Not in favour: PA chairman Vince Cassar (left) contemplates the Townsquare development. PA chief executive Johann Buttigieg sought to remind the board that the project was in line with policy
Not in favour: PA chairman Vince Cassar (left) contemplates the Townsquare development. PA chief executive Johann Buttigieg sought to remind the board that the project was in line with policy

Labour leader Joseph Muscat can afford to hide behind a smokescreen of opaque decision-making and technical policies that have been tailor-made for Malta’s elite of construction developers and real estate moguls. And the Opposition does not have this luxury, especially when its own voters expect it to lead by example and put up a show of veritable protest against a business caste it once served when in power.

For the past weeks Muscat has been talking about his epic struggle against the establishment and political elites.
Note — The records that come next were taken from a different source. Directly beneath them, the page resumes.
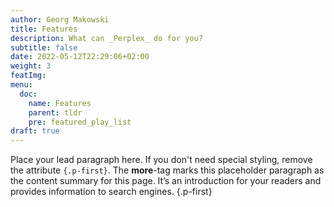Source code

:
 ```yaml
---
author: Georg Makowski
title: Features
description: What can _Perplex_ do for you?
subtitle: false
date: 2022-05-12T22:29:06+02:00 
weight: 3
featImg:
menu:
  doc:
    name: Features
    parent: tldr
    pre: featured_play_list
draft: true
---
```


Place your lead paragraph here. If you don't need special styling, remove the attribute `{.p-first}`. The **more**-tag marks this placeholder paragraph as the content summary for this page. It’s an introduction for your readers and provides information to search engines.
{.p-first} <!--more-->
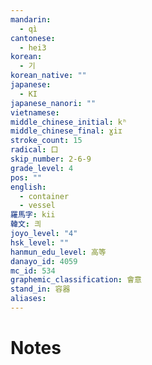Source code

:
 ```yaml
---
mandarin:
  - qì
cantonese:
  - hei3
korean:
  - 기
korean_native: ""
japanese:
  - KI
japanese_nanori: ""
vietnamese:
middle_chinese_initial: kʰ
middle_chinese_final: ɣiɪ
stroke_count: 15
radical: 口
skip_number: 2-6-9
grade_level: 4
pos: ""
english:
  - container
  - vessel
羅馬字: kii
韓文: 킈
joyo_level: "4"
hsk_level: ""
hanmun_edu_level: 高等
danayo_id: 4059
mc_id: 534
graphemic_classification: 會意
stand_in: 容器
aliases:
---
```


# Notes
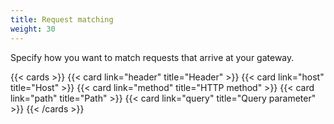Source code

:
 ```yaml
---
title: Request matching
weight: 30
---
```


Specify how you want to match requests that arrive at your gateway.

{{< cards >}}
  {{< card link="header" title="Header" >}}
  {{< card link="host" title="Host" >}}
  {{< card link="method" title="HTTP method" >}}
  {{< card link="path" title="Path" >}}
  {{< card link="query" title="Query parameter" >}}
{{< /cards >}}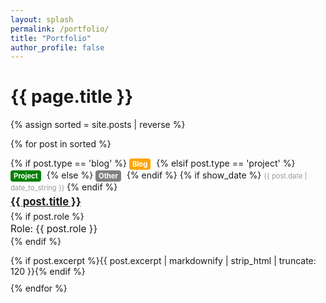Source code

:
 ```yaml
---
layout: splash
permalink: /portfolio/
title: "Portfolio"
author_profile: false
---
```


<style>
  .post-date {
    font-size: 0.8em;
    color: #999;
  }

  .post-title {
    font-size: 1.2em;
    margin: 5px 0;
  }

  .post-description {
    margin-bottom: 10px;
  }
  .post-role{
    font-size: 1.1em;
    margin-bottom: 2px;
    margin-top: 2px;
  }

  .post-type {
    display: inline-block;
    font-size: 0.8em;
    font-weight: bold;
    padding: 2px 5px;
    border-radius: 4px;
    margin-right: 5px;
  }

  .blog-type {
    background-color: #ffa500;
    color: #fff;
  }

  .project-type {
    background-color: #008000;
    color: #fff;
  }

  .other-type {
    background-color: #808080;
    color: #fff;
  }
</style>

<h1>{{ page.title }}</h1>

{% assign sorted = site.posts | reverse %}

{% for post in sorted %}
  <div class="post">
    {% if post.type == 'blog' %}
      <span class="post-type blog-type">Blog</span>
    {% elsif post.type == 'project' %}
      <span class="post-type project-type">Project</span>
    {% else %}
      <span class="post-type other-type">Other</span>
    {% endif %}
    {% if show_date %}
        <span class="post-date">{{ post.date | date_to_string }}</span>
    {% endif %}
    <h2 class="post-title"><a href="{{ post.url }}">{{ post.title }}</a></h2>
    {% if post.role %}
        <p class="post-role">Role: {{ post.role }}</p>
    {% endif %}
    <p class="post-description">{% if post.excerpt %}{{ post.excerpt | markdownify | strip_html | truncate: 120 }}{% endif %}</p>
  </div>
{% endfor %}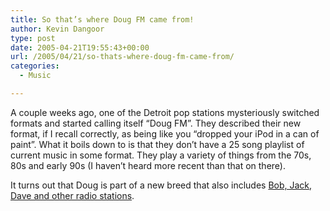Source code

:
```yaml
---
title: So that’s where Doug FM came from!
author: Kevin Dangoor
type: post
date: 2005-04-21T19:55:43+00:00
url: /2005/04/21/so-thats-where-doug-fm-came-from/
categories:
  - Music

---
```

A couple weeks ago, one of the Detroit pop stations mysteriously switched formats and started calling itself &#8220;Doug FM&#8221;. They described their new format, if I recall correctly, as being like you &#8220;dropped your iPod in a can of paint&#8221;. What it boils down to is that they don&#8217;t have a 25 song playlist of current music in some format. They play a variety of things from the 70s, 80s and early 90s (I haven&#8217;t heard more recent than that on there).

It turns out that Doug is part of a new breed that also includes [Bob, Jack, Dave and other radio stations][1].

 [1]: http://www.cnn.com/2005/SHOWBIZ/TV/04/18/music.radio.reut/index.html?section=cnn_showbiz "CNN.com - Bob, Jack, Dave and other radio stations - Apr 18, 2005"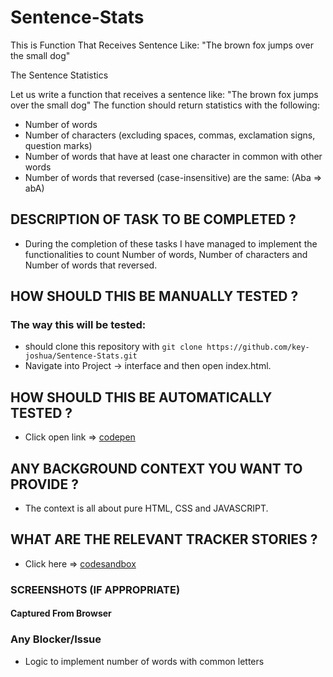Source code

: # Sentence-Stats
This is  Function That Receives Sentence Like:  "The brown fox jumps over the small dog"

The Sentence Statistics

Let us write a function that receives a sentence like:
 "The brown fox jumps over the small dog"
 The function should return statistics with the following:
- Number of words
- Number of characters (excluding spaces, commas, exclamation signs, question marks)
- Number of words that have at least one character in common with other words
- Number of words that reversed (case-insensitive) are the same: (Aba => abA)

## DESCRIPTION OF TASK TO BE COMPLETED ?

- During the completion of these tasks I have managed to implement the functionalities to count Number of words, Number of characters and Number of words that reversed.

## HOW SHOULD THIS BE MANUALLY TESTED ?

###  The way this will be tested:

- should clone this repository with ```git clone https://github.com/key-joshua/Sentence-Stats.git```
- Navigate into Project -> interface and then open index.html.

## HOW SHOULD THIS BE AUTOMATICALLY TESTED ?

- Click open link => [codepen](https://codepen.io/key-joshua/pen/GRWVwpd)

## ANY BACKGROUND CONTEXT YOU  WANT TO PROVIDE ?

  - The context is all about pure HTML, CSS and JAVASCRIPT.

## WHAT ARE THE RELEVANT TRACKER STORIES ?

- Click here =>  [codesandbox](https://codesandbox.io/s/sentence-stats-xv59j?file=/src/index.js)

### SCREENSHOTS (IF APPROPRIATE)
#### Captured From Browser




### Any Blocker/Issue

- Logic to implement number of words with common letters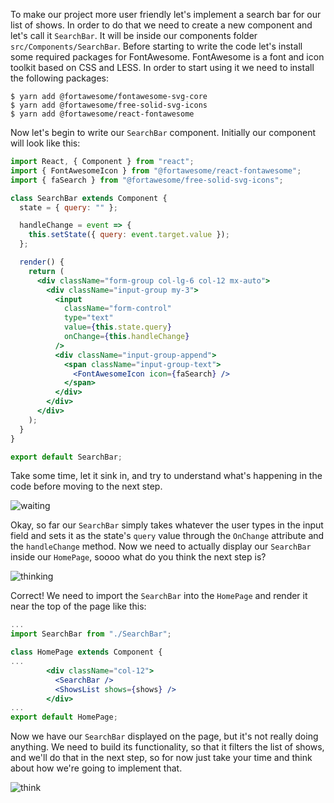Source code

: To make our project more user friendly let's implement a search bar for our list of shows. In order to do that we need to create a new component and let's call it `SearchBar`. It will be inside our components folder `src/Components/SearchBar`.
Before starting to write the code let's install some required packages for FontAwesome. FontAwesome is a font and icon toolkit based on CSS and LESS. In order to start using it we need to install the following packages:

```shell
$ yarn add @fortawesome/fontawesome-svg-core
$ yarn add @fortawesome/free-solid-svg-icons
$ yarn add @fortawesome/react-fontawesome
```

Now let's begin to write our `SearchBar` component. Initially our component will look like this:

```jsx
import React, { Component } from "react";
import { FontAwesomeIcon } from "@fortawesome/react-fontawesome";
import { faSearch } from "@fortawesome/free-solid-svg-icons";

class SearchBar extends Component {
  state = { query: "" };

  handleChange = event => {
    this.setState({ query: event.target.value });
  };

  render() {
    return (
      <div className="form-group col-lg-6 col-12 mx-auto">
        <div className="input-group my-3">
          <input
            className="form-control"
            type="text"
            value={this.state.query}
            onChange={this.handleChange}
          />
          <div className="input-group-append">
            <span className="input-group-text">
              <FontAwesomeIcon icon={faSearch} />
            </span>
          </div>
        </div>
      </div>
    );
  }
}

export default SearchBar;
```

Take some time, let it sink in, and try to understand what's happening in the code before moving to the next step.

![waiting](https://media1.tenor.com/images/da7d905afc93a70b640406c5949e1021/tenor.gif?itemid=9562336)

Okay, so far our `SearchBar` simply takes whatever the user types in the input field and sets it as the state's `query` value through the `OnChange` attribute and the `handleChange` method. Now we need to actually display our `SearchBar` inside our `HomePage`, soooo what do you think the next step is?

![thinking](https://media1.giphy.com/media/MsWnkCVSXz73i/giphy.gif)

Correct! We need to import the `SearchBar` into the `HomePage` and render it near the top of the page like this:

```jsx
...
import SearchBar from "./SearchBar";

class HomePage extends Component {
...
        <div className="col-12">
          <SearchBar />
          <ShowsList shows={shows} />
        </div>
...
export default HomePage;
```

Now we have our `SearchBar` displayed on the page, but it's not really doing anything. We need to build its functionality, so that it filters the list of shows, and we'll do that in the next step, so for now just take your time and think about how we're going to implement that.

![think](https://thumbs.gfycat.com/DismalMixedCheetah-small.gif)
But on Thursday it became clear that the beneficiaries of his government’s policies to promote high-rise development are big commercial groups like Gasan and Tumas, both of which are incidentally involved in the consortium behind the new gas fired power station in Delimara.

Still, so far Muscat has not even had to show his face to defend these decisions.

The surreptitious way Mriehel was added by the government to the list of places where high-rise can be allowed, after the conclusion of a public consultation, and the fact that the Mriehel towers proposed by the Gasan and Tumas groups were approved before the approval of a master plan for the locality, speak volumes.

At Mriehel, where disused fields became an industrial hub, the absence of popular, residential opposition to the project allowed the government to ride roughshod over long-term concerns expressed by NGOs on the impact on Mdina views. In isolation from other buildings – which are bound to rise in the near future – the new buildings as shown in 50mm-wide angle photomontages, did not have a shocking impact.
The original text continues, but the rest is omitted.